The Plan is (Not) Simple
Device input is kind of like an iceberg. It looks simple but as you flesh things out and account for very specific edge cases, when you should and should not listen for input, and even for how to allow the user to temporarily disable the system, you realize just how deep the rabbit hole goes.
On top of that, you have to account for the various idiosyncrasies found in all kinds of browsers (both on mobile and desktop). Long story short, there’s a lot of variables.
So I went about figuring out how we got our input and what the events looked like. For the most part, most browsers adhere to a set of general standards and format their input events the same. This makes life easier and makes coding simpler. And then there’s Safari. As far as browsers go for day to day browsing, Safari works fine but how they handle input events is drastically different from every other browser. When I had started my work, I originally didn’t realize this. Fortunately for me, I had some amazing community members and teammates who were able help me to identify issues and I was able to shore up any problems. With this, the DeviceSourceManager (and its underlying DeviceInputSystem) was created. While the DeviceSourceManager was available in version 4.2, it didn’t actually talk to Babylon.js’ primary input system, the InputManager. The InputManager took input from browser input events and would send them to their relevant functions/observables/etc.

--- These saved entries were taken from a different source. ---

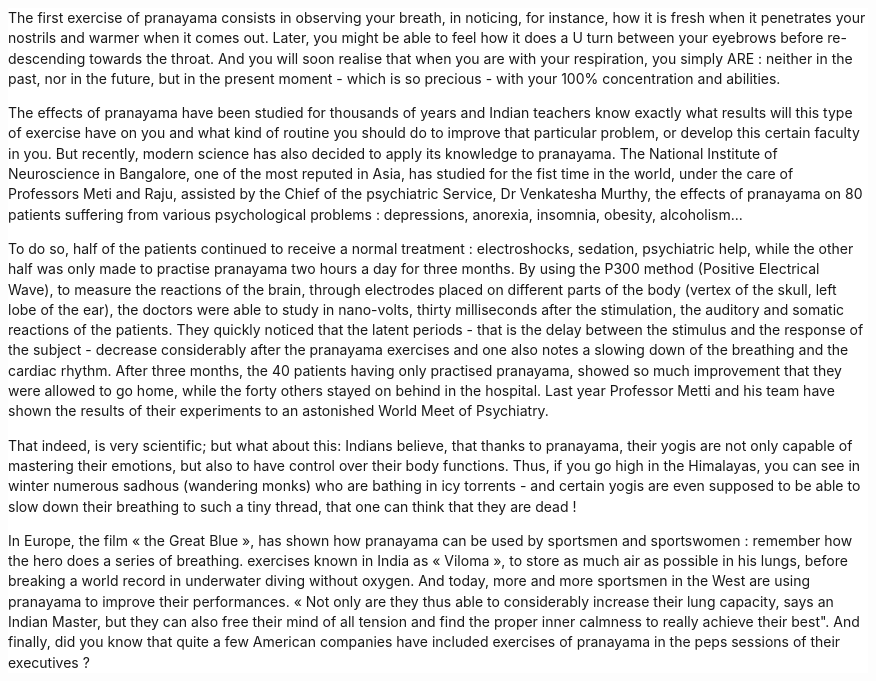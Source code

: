 The first exercise of pranayama consists in observing your breath, in
noticing, for instance, how it is fresh when it penetrates your nostrils
and warmer when it comes out. Later, you might be able to feel how it
does a U turn between your eyebrows before re-descending towards the
throat. And you will soon realise that when you are with your
respiration, you simply ARE : neither in the past, nor in the future,
but in the present moment - which is so precious - with your 100%
concentration and abilities.

The effects of pranayama have been studied for thousands of years and
Indian teachers know exactly what results will this type of exercise
have on you and what kind of routine you should do to improve that
particular problem, or develop this certain faculty in you. But
recently, modern science has also decided to apply its knowledge to
pranayama. The National Institute of Neuroscience in Bangalore, one of
the most reputed in Asia, has studied for the fist time in the world,
under the care of Professors Meti and Raju, assisted by the Chief of the
psychiatric Service, Dr Venkatesha Murthy, the effects of pranayama on
80 patients suffering from various psychological problems : depressions,
anorexia, insomnia, obesity, alcoholism...

To do so, half of the patients continued to receive a normal treatment :
electroshocks, sedation, psychiatric help, while the other half was only
made to practise pranayama two hours a day for three months. By using
the P300 method (Positive Electrical Wave), to measure the reactions of
the brain, through electrodes placed on different parts of the body
(vertex of the skull, left lobe of the ear), the doctors were able to
study in nano-volts, thirty milliseconds after the stimulation, the
auditory and somatic reactions of the patients. They quickly noticed
that the latent periods - that is the delay between the stimulus and the
response of the subject - decrease considerably after the pranayama
exercises and one also notes a slowing down of the breathing and the
cardiac rhythm. After three months, the 40 patients having only
practised pranayama, showed so much improvement that they were allowed
to go home, while the forty others stayed on behind in the hospital.
Last year Professor Metti and his team have shown the results of their
experiments to an astonished World Meet of Psychiatry.

That indeed, is very scientific; but what about this: Indians believe,
that thanks to pranayama, their yogis are not only capable of mastering
their emotions, but also to have control over their body functions.
Thus, if you go high in the Himalayas, you can see in winter numerous
sadhous (wandering monks) who are bathing in icy torrents - and certain
yogis are even supposed to be able to slow down their breathing to such
a tiny thread, that one can think that they are dead !

In Europe, the film « the Great Blue », has shown how pranayama can be
used by sportsmen and sportswomen : remember how the hero does a series
of breathing. exercises known in India as « Viloma », to store as much
air as possible in his lungs, before breaking a world record in
underwater diving without oxygen. And today, more and more sportsmen in
the West are using pranayama to improve their performances. « Not only
are they thus able to considerably increase their lung capacity, says an
Indian Master, but they can also free their mind of all tension and find
the proper inner calmness to really achieve their best". And finally,
did you know that quite a few American companies have included exercises
of pranayama in the peps sessions of their executives ?
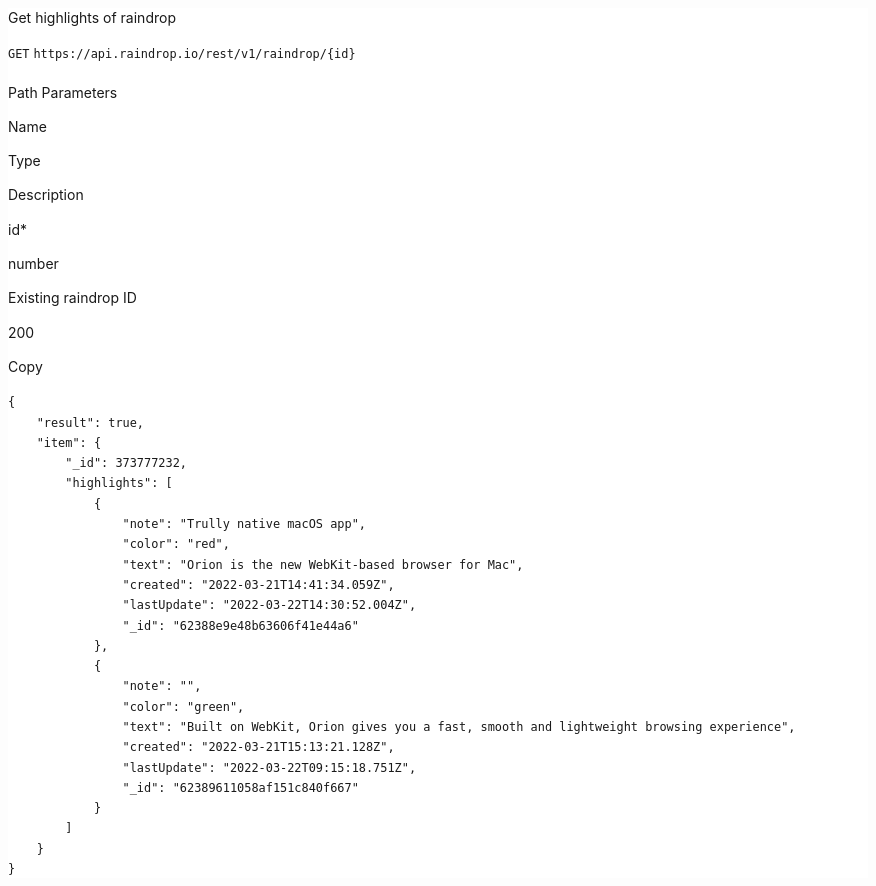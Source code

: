 ## 

[](#get-highlights-of-raindrop)

Get highlights of raindrop

`GET` `https://api.raindrop.io/rest/v1/raindrop/{id}`

#### 

[](#path-parameters-1)

Path Parameters

Name

Type

Description

id\*

number

Existing raindrop ID

200

Copy

```
{
    "result": true,
    "item": {
        "_id": 373777232,
        "highlights": [
            {
                "note": "Trully native macOS app",
                "color": "red",
                "text": "Orion is the new WebKit-based browser for Mac",
                "created": "2022-03-21T14:41:34.059Z",
                "lastUpdate": "2022-03-22T14:30:52.004Z",
                "_id": "62388e9e48b63606f41e44a6"
            },
            {
                "note": "",
                "color": "green",
                "text": "Built on WebKit, Orion gives you a fast, smooth and lightweight browsing experience",
                "created": "2022-03-21T15:13:21.128Z",
                "lastUpdate": "2022-03-22T09:15:18.751Z",
                "_id": "62389611058af151c840f667"
            }
        ]
    }
}
```

##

For 5.0, we wanted to reconcile these two system so that they worked together, rather than as two redundant system. To accomplish this, we replaced all of the event logic in the InputManager and routed everything through the DeviceSourceManager. Having this system in place, handling the input for the InputManager would enable us to persue our next step, getting the InputManager talking with BabylonNative.
Talking with Native
I just want to preface this by saying that the work on BabylonNative’s input talking with Babylon.js’ InputManager is still ongoing, as plans for multi-touch support and keyboard support are currently in development.
For BabylonNative, and by extension BabylonReactNative, the next step was to get the input to actually work with the InputManager. Because the bulk of the work for input was already done using the DeviceSourceManager for BabylonNative, getting it to talk to the InputManager wasn’t too difficult. Getting the InputManager (and all connected subsystems) to listen was a different story.

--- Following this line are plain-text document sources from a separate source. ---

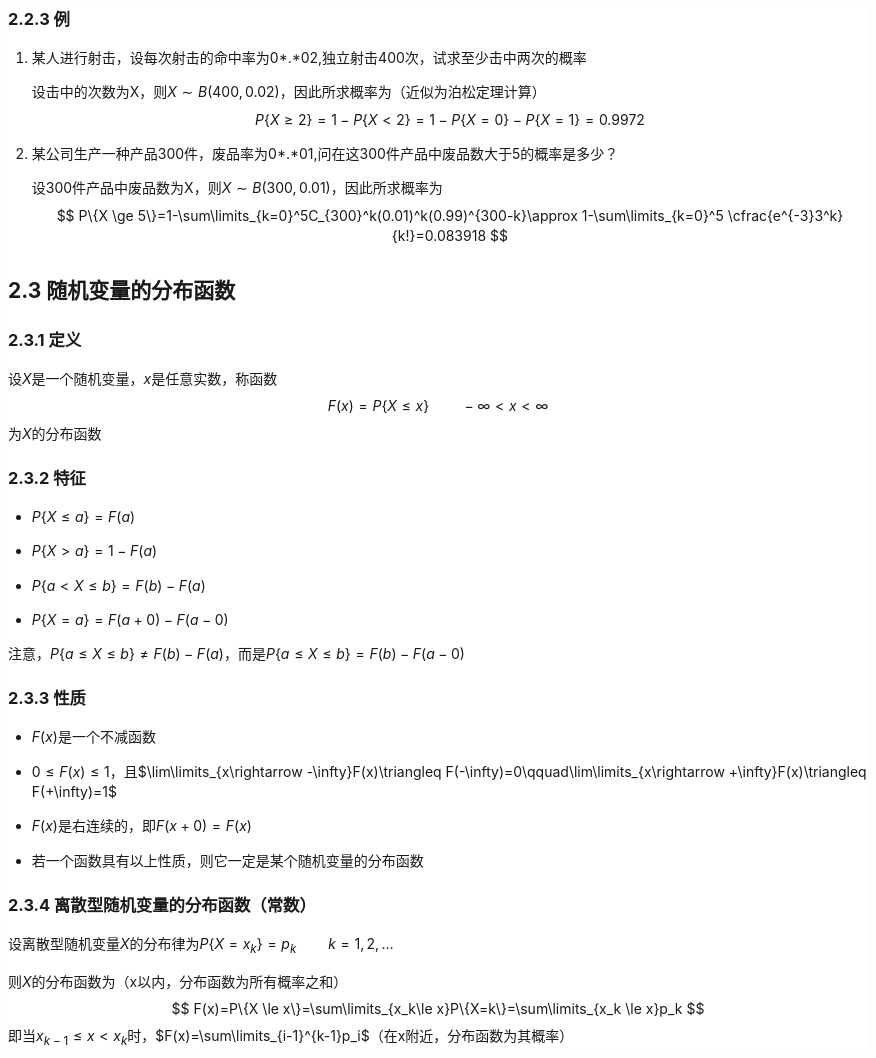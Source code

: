 ### 2.2.3 例

1. 某人进行射击，设每次射击的命中率为0*.*02,独立射击400次，试求至少击中两次的概率

   设击中的次数为X，则$X\sim B(400,0.02)$，因此所求概率为（近似为泊松定理计算）
   $$
   P\{X \ge 2\}=1-P\{X<2\}=1-P\{X=0\}-P\{X=1\}=0.9972
   $$
   
2. 某公司生产一种产品300件，废品率为0*.*01,问在这300件产品中废品数大于5的概率是多少？

   设300件产品中废品数为X，则$X \sim B(300,0.01)$，因此所求概率为
   $$
   P\{X \ge 5\}=1-\sum\limits_{k=0}^5C_{300}^k(0.01)^k(0.99)^{300-k}\approx 1-\sum\limits_{k=0}^5 \cfrac{e^{-3}3^k}{k!}=0.083918
   $$
   

## 2.3 随机变量的分布函数

### 2.3.1 定义

设$X$是一个随机变量，$x$是任意实数，称函数
$$
F(x)=P\{X \le x\}\qquad -\infty<x<\infty
$$
为$X$的分布函数

### 2.3.2 特征

- $P\{X \le a\}=F(a)$

- $P\{X > a\}=1-F(a)$

- $P\{a<X\le b\}=F(b)-F(a)$

- $P\{X = a\}=F(a+0)-F(a-0)$

注意，$P\{a\le X\le b\}\neq F(b)-F(a)$，而是$P\{a\le X\le b\}=F(b)-F(a-0)$

### 2.3.3 性质

- $F(x)$是一个不减函数

- $0\le F(x)\le 1$，且$\lim\limits_{x\rightarrow -\infty}F(x)\triangleq F(-\infty)=0\qquad\lim\limits_{x\rightarrow +\infty}F(x)\triangleq F(+\infty)=1$

- $F(x)$是右连续的，即$F(x+0)=F(x)$

- 若一个函数具有以上性质，则它一定是某个随机变量的分布函数

### 2.3.4 离散型随机变量的分布函数（常数）

设离散型随机变量*X*的分布律为$P\{X=x_k\}=p_k\qquad k=1,2,\ldots$

则*X*的分布函数为（x以内，分布函数为所有概率之和）
$$
F(x)=P\{X \le x\}=\sum\limits_{x_k\le  x}P\{X=k\}=\sum\limits_{x_k \le x}p_k
$$
即当$x_{k-1}\le x<x_k$时，$F(x)=\sum\limits_{i-1}^{k-1}p_i$（在x附近，分布函数为其概率）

Originally, the InputManager was built to interact directly with DOM events. With respect to browsers, it was pretty “close to the metal”. While this works fine with web, Native has no idea what a DOM Event is or even what an HTMLElement is. Because of this, the input path had to be reworked a bit. Going into this, we knew that two things had to be taken into consideration for our rework. First, any DOM specific code (eg. checking for an HTML Canvas or using an event listener) had to be removed. Second, an “event” still had to be sent up since our users can use the direct event data. We were able to accomplish this by continuing to forward the event data on web (with a bit of context) but also taking our Native input data and creating a compatible “event”. With some minor tweaks, we were not only able to get Native talking with the InputManager, we also got communication with our camera and input observables (eg. onPointerChangedObservable).
I’m not done with the Babylon.js’ input system, not even close. I’ve got all kinds of ideas that I want to integrate into the system. For example, I want to make the input system easily extensible. I’d love it if the system could be set up in such a way that our community could make extensions to support all kinds of devices. I’m not just talking about different gamepads but creative and weird ideas, like a network-based controller to integrate interactive scenes into your OBS scene or an audio-based controller to control a scene with a guitar.
I’m also tooling around with the idea of making an Input Mapper so that you can use abstracted functions/objects instead of having to manually account for each and every button on all the devices that you want to support. It could be as simple as just using “Fire” instead of writing code for each right trigger for every gamepad.
A phrase that I find echoes in my head is “No plan survives first contact”. It basically means expect plans to change. I know that the things I have planned and when they’ll be implemented may change. On top of that, I’m not the only one who’s adding to this plan. I’ve had many discussions with the team and even with the community about where we should go with input.
While I’m not 100% sure what Babylon.js’ input system will look like in two years, but I can assure you that it will be improved upon and I’m looking forward to telling you all about the journey.